- Problem to work on:
Every line of the records below from the line with "# Known limitations" up to and including the line with "If you believe" must be reproduced exactly, and no line outside that range.

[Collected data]
· · · · ·

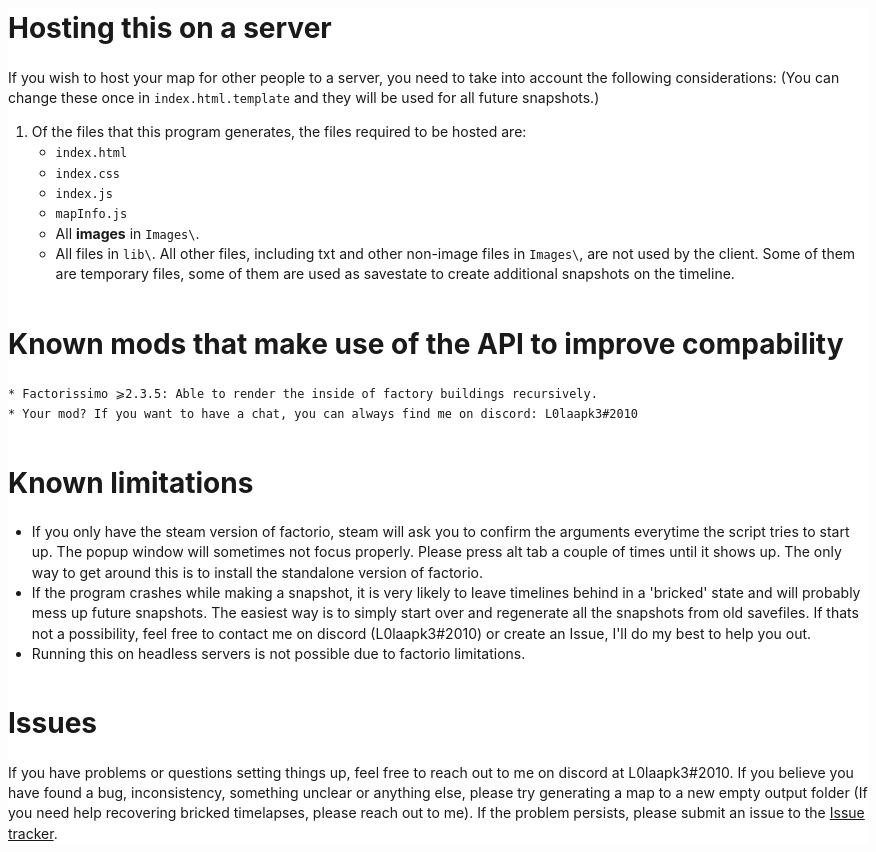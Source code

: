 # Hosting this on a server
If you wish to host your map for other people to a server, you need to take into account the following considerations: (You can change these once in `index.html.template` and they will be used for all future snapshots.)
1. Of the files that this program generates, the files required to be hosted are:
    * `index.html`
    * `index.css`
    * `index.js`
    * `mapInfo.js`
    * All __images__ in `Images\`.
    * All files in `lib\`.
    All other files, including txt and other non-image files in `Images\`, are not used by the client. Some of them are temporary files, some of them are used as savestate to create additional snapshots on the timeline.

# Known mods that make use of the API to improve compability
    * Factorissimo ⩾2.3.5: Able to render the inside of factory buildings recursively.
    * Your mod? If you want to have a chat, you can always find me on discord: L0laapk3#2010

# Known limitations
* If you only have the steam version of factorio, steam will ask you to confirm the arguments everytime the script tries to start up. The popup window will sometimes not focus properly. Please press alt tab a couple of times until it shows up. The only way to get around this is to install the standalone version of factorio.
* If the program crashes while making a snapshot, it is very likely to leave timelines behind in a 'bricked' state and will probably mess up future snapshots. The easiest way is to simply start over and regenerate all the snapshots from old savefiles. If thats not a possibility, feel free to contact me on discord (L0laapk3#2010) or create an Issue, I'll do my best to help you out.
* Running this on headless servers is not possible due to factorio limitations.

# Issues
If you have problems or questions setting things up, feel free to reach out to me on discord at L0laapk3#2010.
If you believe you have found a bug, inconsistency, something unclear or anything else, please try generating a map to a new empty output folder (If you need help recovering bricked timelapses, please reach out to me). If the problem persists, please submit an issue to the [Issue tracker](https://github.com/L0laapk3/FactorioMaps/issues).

· · · · ·

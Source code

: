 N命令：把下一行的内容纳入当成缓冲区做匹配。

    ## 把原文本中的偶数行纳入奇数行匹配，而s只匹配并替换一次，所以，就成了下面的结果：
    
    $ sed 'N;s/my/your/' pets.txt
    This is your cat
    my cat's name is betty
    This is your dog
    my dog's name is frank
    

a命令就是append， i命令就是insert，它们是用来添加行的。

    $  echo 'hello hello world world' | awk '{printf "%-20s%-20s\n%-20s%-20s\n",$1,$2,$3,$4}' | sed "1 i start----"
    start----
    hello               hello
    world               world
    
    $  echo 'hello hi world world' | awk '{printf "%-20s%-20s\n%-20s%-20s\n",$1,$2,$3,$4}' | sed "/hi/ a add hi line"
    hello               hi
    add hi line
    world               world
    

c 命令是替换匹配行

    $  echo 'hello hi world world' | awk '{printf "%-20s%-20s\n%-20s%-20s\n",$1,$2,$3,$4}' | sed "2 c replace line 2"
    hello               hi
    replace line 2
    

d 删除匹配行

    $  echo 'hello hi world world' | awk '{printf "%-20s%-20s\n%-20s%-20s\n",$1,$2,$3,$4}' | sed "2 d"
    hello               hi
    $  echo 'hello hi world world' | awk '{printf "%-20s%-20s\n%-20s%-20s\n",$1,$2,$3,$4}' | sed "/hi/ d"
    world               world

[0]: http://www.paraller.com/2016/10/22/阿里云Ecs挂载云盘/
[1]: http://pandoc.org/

· · · · ·

- Exercise answer:
# Known limitations
* If you only have the steam version of factorio, steam will ask you to confirm the arguments everytime the script tries to start up. The popup window will sometimes not focus properly. Please press alt tab a couple of times until it shows up. The only way to get around this is to install the standalone version of factorio.
* If the program crashes while making a snapshot, it is very likely to leave timelines behind in a 'bricked' state and will probably mess up future snapshots. The easiest way is to simply start over and regenerate all the snapshots from old savefiles. If thats not a possibility, feel free to contact me on discord (L0laapk3#2010) or create an Issue, I'll do my best to help you out.
* Running this on headless servers is not possible due to factorio limitations.

# Issues
If you have problems or questions setting things up, feel free to reach out to me on discord at L0laapk3#2010.
If you believe you have found a bug, inconsistency, something unclear or anything else, please try generating a map to a new empty output folder (If you need help recovering bricked timelapses, please reach out to me). If the problem persists, please submit an issue to the [Issue tracker](https://github.com/L0laapk3/FactorioMaps/issues).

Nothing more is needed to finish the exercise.